— Aim of the exercise —
Which lines of the data hold the word "using"? Copy all of them.

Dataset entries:
• • • •

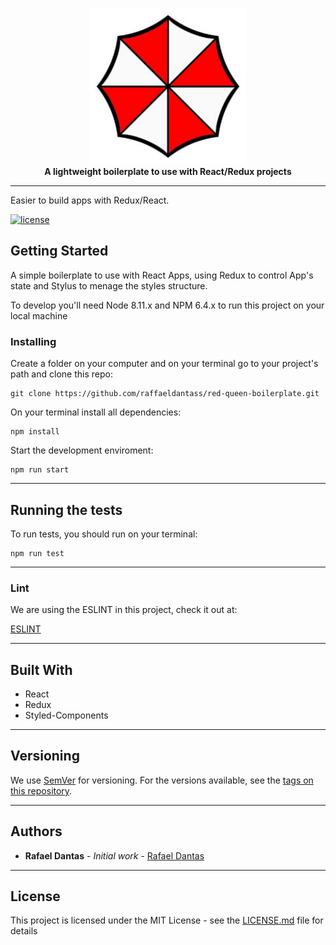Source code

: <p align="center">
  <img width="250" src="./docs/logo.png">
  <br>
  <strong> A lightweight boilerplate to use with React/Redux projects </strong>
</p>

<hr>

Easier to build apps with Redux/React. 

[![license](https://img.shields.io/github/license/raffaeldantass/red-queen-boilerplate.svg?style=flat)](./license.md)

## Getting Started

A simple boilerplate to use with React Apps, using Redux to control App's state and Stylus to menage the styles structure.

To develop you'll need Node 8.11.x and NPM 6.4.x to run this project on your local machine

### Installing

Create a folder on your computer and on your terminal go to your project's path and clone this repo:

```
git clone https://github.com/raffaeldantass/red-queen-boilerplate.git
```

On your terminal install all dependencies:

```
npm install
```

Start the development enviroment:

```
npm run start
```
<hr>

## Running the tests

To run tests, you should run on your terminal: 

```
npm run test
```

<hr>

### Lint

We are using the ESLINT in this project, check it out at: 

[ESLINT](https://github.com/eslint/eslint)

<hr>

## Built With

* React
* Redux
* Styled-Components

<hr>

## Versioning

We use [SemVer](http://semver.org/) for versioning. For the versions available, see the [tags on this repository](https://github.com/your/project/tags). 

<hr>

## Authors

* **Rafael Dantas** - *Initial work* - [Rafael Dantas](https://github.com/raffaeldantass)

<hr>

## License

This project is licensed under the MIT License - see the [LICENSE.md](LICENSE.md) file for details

• • • •

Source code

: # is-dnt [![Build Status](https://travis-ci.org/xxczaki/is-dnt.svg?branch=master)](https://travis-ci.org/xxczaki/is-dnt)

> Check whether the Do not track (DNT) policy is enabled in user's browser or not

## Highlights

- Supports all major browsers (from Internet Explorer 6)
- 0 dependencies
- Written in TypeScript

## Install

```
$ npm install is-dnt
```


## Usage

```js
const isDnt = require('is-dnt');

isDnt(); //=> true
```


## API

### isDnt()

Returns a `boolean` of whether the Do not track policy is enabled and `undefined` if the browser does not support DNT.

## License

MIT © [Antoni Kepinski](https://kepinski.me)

• • • •

— The completed task —
A simple boilerplate to use with React Apps, using Redux to control App's state and Stylus to menage the styles structure.
We are using the ESLINT in this project, check it out at: 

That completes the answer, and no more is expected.